B. “stone” אבן: “Aven” in Hebrew), which is a contraction of Av (father) and Ven (son), (see Rashinon Genesis 49:24). I think this Hebrew form of “stone” alludes to Jesus’s claim that (John 10:30) “I and my Father are one”. This is because the New Testament believes that Jesus is the Son of Gd, and is unified with Gd the Father.
C. “in the place where he talked with him” במקום אשר דבר אתו: In one version of Rashi’s comments, he humbly acknowledged that he did not know what this teaches us. See, e.g. , https://www.chabad.org/library/bible_cdo/aid/8230/showrashi/true/jewish/Chapter-35.htm
I think this phrase “the place where he talked with him” alludes to the New Testament John 1:1 “…and the Word was with Gd,…”. All three basic elements of this phrase in John 1:1 seem to be alluded to here:
Element 1: “Word” in John 1:1, corresponds to “he talked” here in Genesis 35:14.
This is because in Hebrew “he talked” דבר spells exactly the same as Davar or “Word”.
Element 2: “with” in John 1:1, appears in “with him” here in Genesis 35:14.
Element 3: “Gd” in John 1:1, is related to “the place” here in Genesis 35:14.
This is because the Jewish tradition says that “the place” (Hamakom) is a name of Gd, see, e.g., https://www.myjewishlearning.com/article/the-place-with-no-name/
So in this same verse Genesis 35:14 about the “anointed stone”, we also find a hint of the New Testament teaching that the anointed one or Messiah is also related to the Word of Gd.
35:28 And the days of Isaac were an hundred and fourscore years.
Comment: So Issac died at age 180. At what age did he worry that he was going to die and wanted to bless his children before his death (Genesis 27)?
According to Rashi’s comment there, in Genesis 27:2 when Isaac said “Behold now, I am old, I know not the day of my death”, he was (only!) 123 years old, within 5 years of his mom’s age of death (127). Rashi cited that “R. Joshua the son of Korcha said: ‘When a person approaches the age at which his parents died he may well be anxious five years before and five years after.’” Although Isaac was anxious about 5 years before reaching his mom’s age of death, he actually died 5 years after reaching his dad’s age of death. Issac died at age 180, which was 5 more years than 175 (His dad Abraham died at 175).

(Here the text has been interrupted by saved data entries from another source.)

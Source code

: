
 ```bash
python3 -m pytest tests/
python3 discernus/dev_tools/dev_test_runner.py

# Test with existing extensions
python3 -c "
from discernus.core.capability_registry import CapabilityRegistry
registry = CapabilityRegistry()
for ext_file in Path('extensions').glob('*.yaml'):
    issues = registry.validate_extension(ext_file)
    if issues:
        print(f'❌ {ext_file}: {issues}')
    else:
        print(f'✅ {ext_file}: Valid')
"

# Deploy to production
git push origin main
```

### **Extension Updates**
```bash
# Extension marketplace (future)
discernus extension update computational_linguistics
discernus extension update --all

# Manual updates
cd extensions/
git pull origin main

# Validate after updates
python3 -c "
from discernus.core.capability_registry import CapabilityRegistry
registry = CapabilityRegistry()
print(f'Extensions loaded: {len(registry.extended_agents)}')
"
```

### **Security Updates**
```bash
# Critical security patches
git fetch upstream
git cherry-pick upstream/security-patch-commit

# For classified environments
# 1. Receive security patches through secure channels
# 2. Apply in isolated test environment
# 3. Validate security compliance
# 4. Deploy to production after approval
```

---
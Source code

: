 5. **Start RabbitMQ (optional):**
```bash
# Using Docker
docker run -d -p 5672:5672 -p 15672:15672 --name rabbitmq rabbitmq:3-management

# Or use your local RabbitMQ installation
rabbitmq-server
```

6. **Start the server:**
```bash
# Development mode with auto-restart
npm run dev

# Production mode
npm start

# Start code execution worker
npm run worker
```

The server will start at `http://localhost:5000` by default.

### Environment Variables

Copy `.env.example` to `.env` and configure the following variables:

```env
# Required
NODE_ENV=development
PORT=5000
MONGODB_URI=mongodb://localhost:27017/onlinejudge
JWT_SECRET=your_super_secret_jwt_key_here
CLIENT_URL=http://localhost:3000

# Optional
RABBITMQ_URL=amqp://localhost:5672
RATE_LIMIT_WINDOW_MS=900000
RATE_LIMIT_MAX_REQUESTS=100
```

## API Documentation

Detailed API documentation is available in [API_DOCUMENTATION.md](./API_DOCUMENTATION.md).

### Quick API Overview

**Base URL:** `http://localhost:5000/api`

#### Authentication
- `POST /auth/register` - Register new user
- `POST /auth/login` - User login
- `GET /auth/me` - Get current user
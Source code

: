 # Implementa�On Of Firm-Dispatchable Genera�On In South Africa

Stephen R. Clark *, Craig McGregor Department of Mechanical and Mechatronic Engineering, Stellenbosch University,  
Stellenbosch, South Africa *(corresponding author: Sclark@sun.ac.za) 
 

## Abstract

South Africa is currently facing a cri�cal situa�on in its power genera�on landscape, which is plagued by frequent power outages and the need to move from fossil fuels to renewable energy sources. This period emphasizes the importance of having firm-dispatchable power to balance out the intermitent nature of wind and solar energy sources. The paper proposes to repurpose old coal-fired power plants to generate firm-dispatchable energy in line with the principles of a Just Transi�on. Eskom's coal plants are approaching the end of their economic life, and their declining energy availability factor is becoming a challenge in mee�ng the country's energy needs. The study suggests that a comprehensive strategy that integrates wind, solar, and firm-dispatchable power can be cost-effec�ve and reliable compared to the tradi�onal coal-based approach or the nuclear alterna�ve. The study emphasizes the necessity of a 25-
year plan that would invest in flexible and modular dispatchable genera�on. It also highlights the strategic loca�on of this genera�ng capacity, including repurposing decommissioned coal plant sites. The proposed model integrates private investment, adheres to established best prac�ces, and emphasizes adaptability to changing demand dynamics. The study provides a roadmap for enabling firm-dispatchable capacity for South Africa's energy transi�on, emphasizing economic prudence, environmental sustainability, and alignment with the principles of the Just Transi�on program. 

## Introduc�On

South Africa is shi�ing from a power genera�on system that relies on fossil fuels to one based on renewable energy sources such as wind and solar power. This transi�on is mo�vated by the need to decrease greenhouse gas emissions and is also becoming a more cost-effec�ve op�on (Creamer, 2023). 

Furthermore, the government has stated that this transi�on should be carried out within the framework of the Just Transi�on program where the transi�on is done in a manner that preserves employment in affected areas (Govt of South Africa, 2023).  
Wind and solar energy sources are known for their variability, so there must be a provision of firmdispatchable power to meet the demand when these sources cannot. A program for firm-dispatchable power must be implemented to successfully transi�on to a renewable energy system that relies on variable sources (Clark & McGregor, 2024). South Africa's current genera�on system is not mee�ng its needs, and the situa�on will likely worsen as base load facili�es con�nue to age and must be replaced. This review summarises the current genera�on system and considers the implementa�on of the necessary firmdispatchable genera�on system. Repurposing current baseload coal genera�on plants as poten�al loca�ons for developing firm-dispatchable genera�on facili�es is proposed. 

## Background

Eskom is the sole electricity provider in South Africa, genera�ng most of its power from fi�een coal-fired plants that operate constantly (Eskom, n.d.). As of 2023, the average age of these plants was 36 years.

This rule of two periods of concern (mom’s age of death +/- 5 years and dad’s age of death +/- 5 years) may have some unknown genetic/hereditary reasons. An individual’s lifestyle or effort may change his lifespan. However, ultimately it’s Gd Who determines one’s individual lifespan in this world. One who follows Gd wholeheartedly should be guaranteed to live his full years in this world, even if it was only 33 years as Jesus did. A life in this world is like a good song, or a good story, what matters about it is not how long, but how beautiful . May we live a life on earth that is pleasing to the Creator, Who will give us eternal life in the future.
 I learned about this concept from a Chinese Christian Pastor Sheng Zufeng: http://cclw.net/gospel/asking/rhmbsdzy/index.htm
36:12 And Timna was concubine to Eliphaz Esau’s son; and she bare to Eliphaz Amalek: these were the sons of Adah Esau’s wife.
Comment: This is the Amalek that Gd wanted King Saul to exterminate (1st Samuels 15:3). Did Gd want to terminate the Amalekites due to their having an inferior genealogy?
No. Our current verse proves that Amalek was Esau’s grandson, who shares with the Israelites the same blood from their common patriarch Isaac and common matriarch Rebecca! Torah does not discriminate against or favor certain people according to pedigree or ancestry.